**Your objective**:
In the listing below, a line holding "MAL-ED, country: TANZANIA, UNITED REPUBLIC OF" and a line holding "We're interested in the causal" mark the range. Retype both exactly, with all lines between them.

+-------+

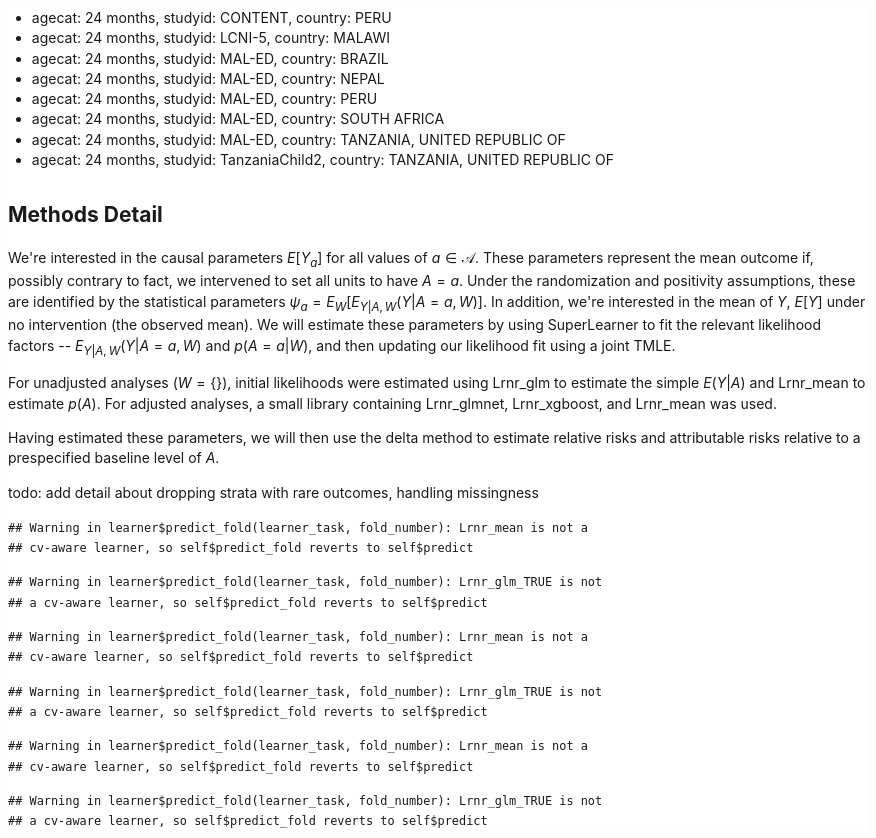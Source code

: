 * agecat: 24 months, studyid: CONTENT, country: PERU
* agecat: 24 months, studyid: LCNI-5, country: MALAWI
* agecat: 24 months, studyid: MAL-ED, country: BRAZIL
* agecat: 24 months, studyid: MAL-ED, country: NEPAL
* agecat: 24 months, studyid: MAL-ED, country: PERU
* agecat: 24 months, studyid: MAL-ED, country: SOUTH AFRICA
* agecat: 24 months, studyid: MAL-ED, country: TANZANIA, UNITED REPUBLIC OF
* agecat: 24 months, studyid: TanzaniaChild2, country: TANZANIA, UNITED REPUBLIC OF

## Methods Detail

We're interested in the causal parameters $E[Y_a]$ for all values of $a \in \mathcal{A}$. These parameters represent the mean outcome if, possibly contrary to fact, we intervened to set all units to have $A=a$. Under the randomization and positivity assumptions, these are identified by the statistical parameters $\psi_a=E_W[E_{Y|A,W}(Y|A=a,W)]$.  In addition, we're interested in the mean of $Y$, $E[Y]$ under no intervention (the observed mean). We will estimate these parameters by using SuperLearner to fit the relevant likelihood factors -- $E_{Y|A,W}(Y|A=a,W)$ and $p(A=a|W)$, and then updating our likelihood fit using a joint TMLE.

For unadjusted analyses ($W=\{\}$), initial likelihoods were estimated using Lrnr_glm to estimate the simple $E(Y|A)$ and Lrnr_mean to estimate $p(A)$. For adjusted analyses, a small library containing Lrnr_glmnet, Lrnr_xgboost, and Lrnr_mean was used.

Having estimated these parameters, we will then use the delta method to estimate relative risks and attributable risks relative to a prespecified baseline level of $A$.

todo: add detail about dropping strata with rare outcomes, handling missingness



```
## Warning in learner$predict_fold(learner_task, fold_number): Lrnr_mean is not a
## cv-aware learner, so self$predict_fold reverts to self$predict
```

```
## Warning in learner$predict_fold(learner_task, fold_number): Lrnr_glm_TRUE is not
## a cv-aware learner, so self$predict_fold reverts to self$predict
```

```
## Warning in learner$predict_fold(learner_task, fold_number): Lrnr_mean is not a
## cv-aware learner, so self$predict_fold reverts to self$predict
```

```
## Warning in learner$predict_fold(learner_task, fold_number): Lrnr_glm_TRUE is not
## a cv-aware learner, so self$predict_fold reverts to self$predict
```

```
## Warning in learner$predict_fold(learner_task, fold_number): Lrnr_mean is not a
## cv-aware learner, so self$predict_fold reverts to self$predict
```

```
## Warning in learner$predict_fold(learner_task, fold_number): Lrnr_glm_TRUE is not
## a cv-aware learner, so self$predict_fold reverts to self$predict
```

+-------+

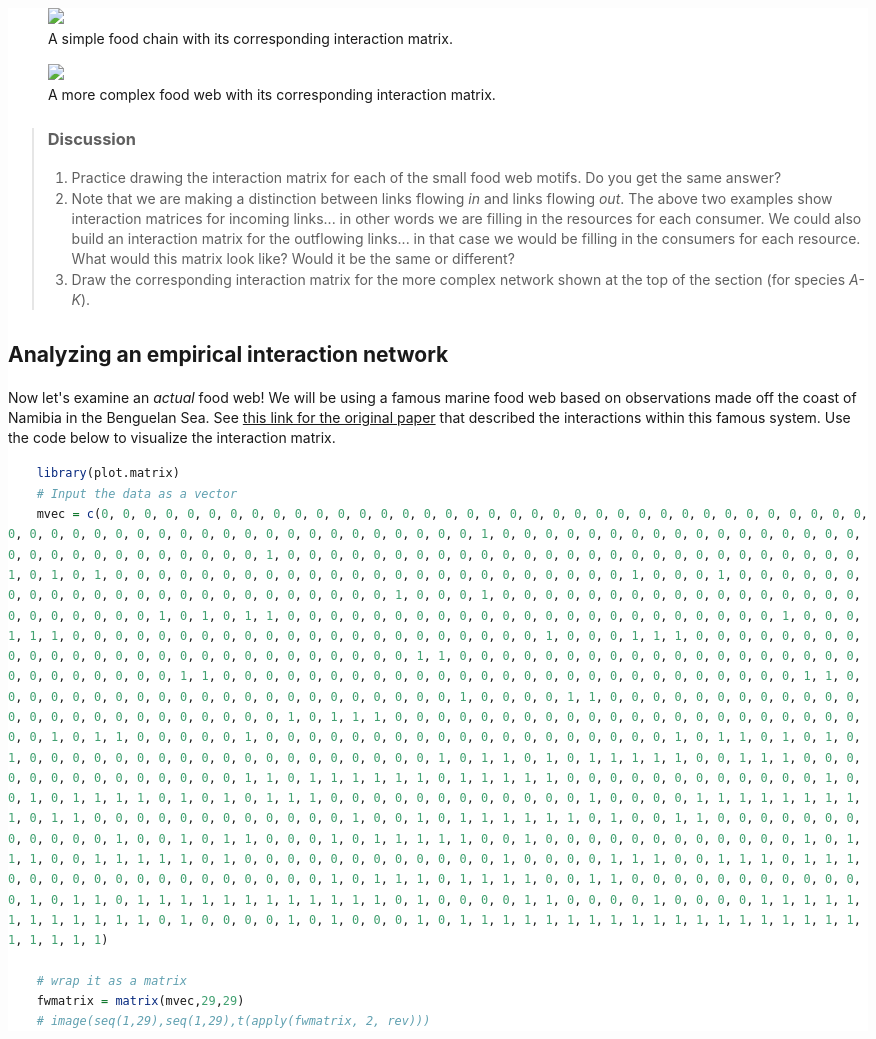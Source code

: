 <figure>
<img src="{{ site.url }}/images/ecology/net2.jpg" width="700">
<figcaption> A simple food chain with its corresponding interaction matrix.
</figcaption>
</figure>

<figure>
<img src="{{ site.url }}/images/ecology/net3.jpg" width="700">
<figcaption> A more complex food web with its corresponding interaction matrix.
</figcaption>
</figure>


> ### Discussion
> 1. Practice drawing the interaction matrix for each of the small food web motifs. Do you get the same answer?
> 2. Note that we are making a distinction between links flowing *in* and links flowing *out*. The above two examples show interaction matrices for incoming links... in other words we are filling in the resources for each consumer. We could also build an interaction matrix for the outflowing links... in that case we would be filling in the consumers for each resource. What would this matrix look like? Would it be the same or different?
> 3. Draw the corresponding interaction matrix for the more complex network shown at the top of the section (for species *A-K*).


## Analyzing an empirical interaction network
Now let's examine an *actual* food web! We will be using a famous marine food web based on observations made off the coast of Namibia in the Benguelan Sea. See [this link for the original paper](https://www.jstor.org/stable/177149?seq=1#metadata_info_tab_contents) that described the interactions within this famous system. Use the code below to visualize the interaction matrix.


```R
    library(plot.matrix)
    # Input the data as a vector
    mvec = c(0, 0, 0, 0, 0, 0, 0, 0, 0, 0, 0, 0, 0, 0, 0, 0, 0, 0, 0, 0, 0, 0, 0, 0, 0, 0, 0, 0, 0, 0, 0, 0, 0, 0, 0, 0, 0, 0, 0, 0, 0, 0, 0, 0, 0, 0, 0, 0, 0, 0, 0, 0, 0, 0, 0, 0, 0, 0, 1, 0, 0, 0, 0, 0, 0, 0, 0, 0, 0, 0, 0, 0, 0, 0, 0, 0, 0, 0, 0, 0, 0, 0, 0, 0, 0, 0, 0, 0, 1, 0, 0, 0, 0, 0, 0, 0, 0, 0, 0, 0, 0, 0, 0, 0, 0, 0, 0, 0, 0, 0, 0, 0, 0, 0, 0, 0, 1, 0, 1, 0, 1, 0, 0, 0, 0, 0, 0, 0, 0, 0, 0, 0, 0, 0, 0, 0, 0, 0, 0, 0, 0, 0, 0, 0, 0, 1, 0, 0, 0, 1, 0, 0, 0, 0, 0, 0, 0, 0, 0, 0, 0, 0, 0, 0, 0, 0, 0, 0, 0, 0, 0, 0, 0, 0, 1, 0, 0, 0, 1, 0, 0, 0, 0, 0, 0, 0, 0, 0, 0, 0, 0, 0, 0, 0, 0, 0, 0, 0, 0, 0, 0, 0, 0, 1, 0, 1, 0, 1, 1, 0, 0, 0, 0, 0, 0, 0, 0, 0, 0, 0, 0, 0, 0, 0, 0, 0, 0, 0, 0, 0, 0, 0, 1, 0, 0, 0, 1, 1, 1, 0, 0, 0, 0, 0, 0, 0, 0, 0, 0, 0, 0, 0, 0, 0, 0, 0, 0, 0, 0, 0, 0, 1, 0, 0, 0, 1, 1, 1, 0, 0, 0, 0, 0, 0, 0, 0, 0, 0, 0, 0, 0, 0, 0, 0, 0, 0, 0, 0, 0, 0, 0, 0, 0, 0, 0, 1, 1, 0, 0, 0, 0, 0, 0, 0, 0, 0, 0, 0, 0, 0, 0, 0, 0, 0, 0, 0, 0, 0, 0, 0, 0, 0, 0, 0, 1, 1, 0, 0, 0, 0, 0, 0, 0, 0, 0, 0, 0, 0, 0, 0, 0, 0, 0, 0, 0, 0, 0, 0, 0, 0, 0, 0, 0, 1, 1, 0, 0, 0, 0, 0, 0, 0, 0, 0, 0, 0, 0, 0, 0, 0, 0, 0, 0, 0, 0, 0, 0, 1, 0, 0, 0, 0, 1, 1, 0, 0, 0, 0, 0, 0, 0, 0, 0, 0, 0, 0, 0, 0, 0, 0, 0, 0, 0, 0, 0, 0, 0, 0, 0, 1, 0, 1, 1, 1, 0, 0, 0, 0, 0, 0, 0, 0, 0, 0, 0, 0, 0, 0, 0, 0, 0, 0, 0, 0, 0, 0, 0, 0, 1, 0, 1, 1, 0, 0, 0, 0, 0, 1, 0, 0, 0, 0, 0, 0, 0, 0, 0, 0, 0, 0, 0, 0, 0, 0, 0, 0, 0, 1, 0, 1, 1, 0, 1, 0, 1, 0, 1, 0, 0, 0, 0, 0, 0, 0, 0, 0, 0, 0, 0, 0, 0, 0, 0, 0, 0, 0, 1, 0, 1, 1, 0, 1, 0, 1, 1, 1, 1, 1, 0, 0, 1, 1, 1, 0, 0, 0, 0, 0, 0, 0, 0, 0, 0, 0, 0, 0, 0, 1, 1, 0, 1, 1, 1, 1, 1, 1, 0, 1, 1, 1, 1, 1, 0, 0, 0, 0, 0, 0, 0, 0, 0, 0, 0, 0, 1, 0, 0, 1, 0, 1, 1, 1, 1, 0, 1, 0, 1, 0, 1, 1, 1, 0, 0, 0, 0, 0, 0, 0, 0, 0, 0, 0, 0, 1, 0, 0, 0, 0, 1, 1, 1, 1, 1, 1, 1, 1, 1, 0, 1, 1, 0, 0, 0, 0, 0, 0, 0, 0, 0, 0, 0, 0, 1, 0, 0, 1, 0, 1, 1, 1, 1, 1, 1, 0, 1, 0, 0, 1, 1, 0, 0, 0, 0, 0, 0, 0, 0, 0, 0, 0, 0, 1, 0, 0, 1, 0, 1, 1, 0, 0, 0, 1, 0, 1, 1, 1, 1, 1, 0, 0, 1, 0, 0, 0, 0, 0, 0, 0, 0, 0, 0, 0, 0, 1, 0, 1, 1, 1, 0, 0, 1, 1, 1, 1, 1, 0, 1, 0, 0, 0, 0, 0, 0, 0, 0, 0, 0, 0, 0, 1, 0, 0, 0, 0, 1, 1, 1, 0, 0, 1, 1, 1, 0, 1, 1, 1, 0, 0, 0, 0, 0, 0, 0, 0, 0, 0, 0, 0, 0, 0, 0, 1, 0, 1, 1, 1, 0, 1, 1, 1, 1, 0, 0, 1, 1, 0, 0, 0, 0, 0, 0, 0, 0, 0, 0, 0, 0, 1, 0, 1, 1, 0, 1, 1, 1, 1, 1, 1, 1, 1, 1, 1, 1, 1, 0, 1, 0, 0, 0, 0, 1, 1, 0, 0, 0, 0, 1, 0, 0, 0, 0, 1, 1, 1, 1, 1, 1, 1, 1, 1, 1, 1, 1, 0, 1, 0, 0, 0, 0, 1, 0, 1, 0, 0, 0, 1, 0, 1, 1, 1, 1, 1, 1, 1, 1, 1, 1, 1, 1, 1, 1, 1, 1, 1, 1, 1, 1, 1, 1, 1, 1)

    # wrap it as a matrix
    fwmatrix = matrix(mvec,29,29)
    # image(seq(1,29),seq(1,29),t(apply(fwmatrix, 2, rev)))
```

+-------+

**Result of the task**:
* agecat: 24 months, studyid: MAL-ED, country: TANZANIA, UNITED REPUBLIC OF
* agecat: 24 months, studyid: TanzaniaChild2, country: TANZANIA, UNITED REPUBLIC OF

## Methods Detail

We're interested in the causal parameters $E[Y_a]$ for all values of $a \in \mathcal{A}$. These parameters represent the mean outcome if, possibly contrary to fact, we intervened to set all units to have $A=a$. Under the randomization and positivity assumptions, these are identified by the statistical parameters $\psi_a=E_W[E_{Y|A,W}(Y|A=a,W)]$.  In addition, we're interested in the mean of $Y$, $E[Y]$ under no intervention (the observed mean). We will estimate these parameters by using SuperLearner to fit the relevant likelihood factors -- $E_{Y|A,W}(Y|A=a,W)$ and $p(A=a|W)$, and then updating our likelihood fit using a joint TMLE.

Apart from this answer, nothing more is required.